Con lo stesso valore di " effetto ", ricorre in Pd II 70, dove però è riferito non già alle attitudini dell'animo umano ma alle virtù attive, diversamente operanti a plasmare la materia terrestre, che le stelle fisse possiedono. Come Beatrice dimostra a D., virtù diverse esser convegnon frutti / di principi formali distinti. Il passo è ben chiarito da Quaestio 70 licet caelum stellatum habeat unitatem in substantia, habet tamen multiplicitatem in virtute; propter quod oportuit habere diversitatem illam in partibus quam videmus, ut per organa diversa virtutes diversas influeret.
Ancor più genericamente vale " profitto ", " utile ", " vantaggio ": Dio ti lasci, lettor, prender frutto / di tua lezione (If XX 19); e così pure in Cv IV VI 10, XXVII 8, Pg XVII 90; nella locuzione avverbiale sanza frutto, " inutilmente ", in Pg III 40.
Con l'ulteriore accezione di " premio ", in Pg XVII 135: Dio è d'ogne ben frutto e radice, principio primo e ricompensa di ogni bene; il passo non presenta alcuna difficoltà interpretativa. Molto discusso e controverso è invece il senso di Pd XXIII 20 e Bëatrice disse: " Ecco le schiere / del trïunfo di Cristo e tutto 'l frutto / ricolto del girar di queste spere! La maggior parte dei commentatori moderni (Scartazzini-Vandelli, Casini-Barbi, Mattalia, Sapegno) si attengono alla spiegazione già datane dal Buti, Benvenuto, Landino e Vellutello, chiaramente deducibile dal commento di quest'ultimo: " ecco le moltitudini di quei beati, che da Cristo col suo sangue furon ricomperati, e con la sua morte vinse la morte loro e trionfò del suo nemico.

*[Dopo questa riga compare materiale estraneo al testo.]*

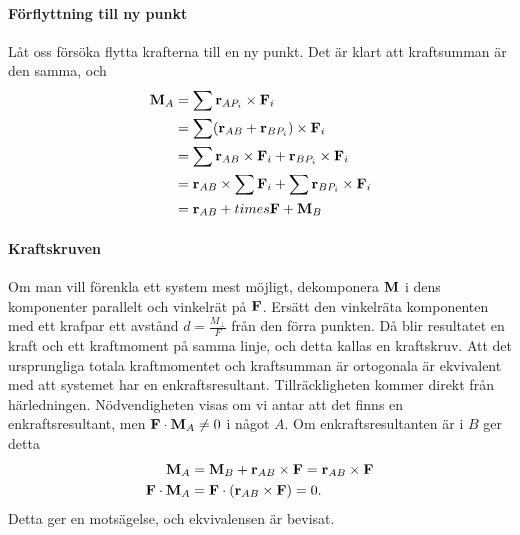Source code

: \paragraph{Förflyttning till ny punkt}
Låt oss försöka flytta krafterna till en ny punkt. Det är klart att kraftsumman är den samma, och
\begin{align*}
	\vect{M}_A &= \sum\vect{r}_{AP_i}\times\vect{F}_i \\
	           &= \sum(\vect{r}_{AB} + \vect{r}_{BP_i})\times\vect{F}_i \\
	           &= \sum\vect{r}_{AB}\times\vect{F}_i + \vect{r}_{BP_i}\times\vect{F}_i \\
	           &= \vect{r}_{AB}\times\sum\vect{F}_i + \sum\vect{r}_{BP_i}\times\vect{F}_i \\
	           &= \vect{r}_{AB}+times\vect{F} + \vect{M}_{B}
\end{align*}

\paragraph{Kraftskruven}
Om man vill förenkla ett system mest möjligt, dekomponera $\vect{M}$ i dens komponenter parallelt och vinkelrät på $\vect{F}$. Ersätt den vinkelräta komponenten med ett krafpar ett avstånd $d = \frac{M_\perp}{F}$ från den förra punkten. Då blir resultatet en kraft och ett kraftmoment på samma linje, och detta kallas en kraftskruv. Att det ursprungliga totala kraftmomentet och kraftsumman är ortogonala är ekvivalent med att systemet har en enkraftsresultant. Tillräckligheten kommer direkt från härledningen. Nödvendigheten visas om vi antar att det finns en enkraftsresultant, men $\vect{F}\cdot\vect{M}_A\neq 0$ i något $A$. Om enkraftsresultanten är i $B$ ger detta
\begin{align*}
	\vect{M}_A              &= \vect{M}_B + \vect{r}_{AB}\times\vect{F} = \vect{r}_{AB}\times\vect{F} \\
	\vect{F}\cdot\vect{M}_A &= \vect{F}\cdot(\vect{r}_{AB}\times\vect{F}) = 0.
\end{align*}
Detta ger en motsägelse, och ekvivalensen är bevisat.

Et ecco ricolto tutto il buon guadagno (frutto) de le influentie, che questi cieli ne moti loro hanno infuso sopra questi beati, perché mediante esse buone influentie, sono venuti a questa gloria del Paradiso ". È questa la sola spiegazione persuasiva e meglio di ogni altra rispondente al pensiero di D. perché identifica i due fattori positivi e condizionanti della salvezza nel trïunfo di Cristo, cioè nella redenzione, e nel girar di queste spere, ovverosia nelle buone doti naturali dovute alle influenze benefiche dei cieli. Può ben dirsi quindi con il Buti che i beati sono " premio e guadagno che hanno fatto li cieli col suo girare e mandare influenzie giuso nel mondo ", in piena coerenza con la dottrina esposta in Pg XVI 73-81.
Non è invece accettabile l'interpretazione del Venturi (e poi Tommaseo): " Dal ‛ girare ' che han fatto questi ‛ cieli ' ", né quella del Torelli (presso Lombardi): ecco tutta la milizia celeste raccolta, per seguire il trionfo di Cristo, da tutte le sfere, ove era sparsa. Il Porena, poi ripreso dal Chimenz, spiega: " ecco le schiere dei beati che portano Cristo in trionfo, ed ecco raccolti qui tutti coloro che hanno subito in vita gli influssi di questo ottavo cielo ". Anche questo modo di chiarire il testo è però poco convincente, perché, com'è stato obbiettato dal Sapegno, esso " sembra obbedire ad una preoccupazione, meramente intellettualistica, di equilibrio strutturale ".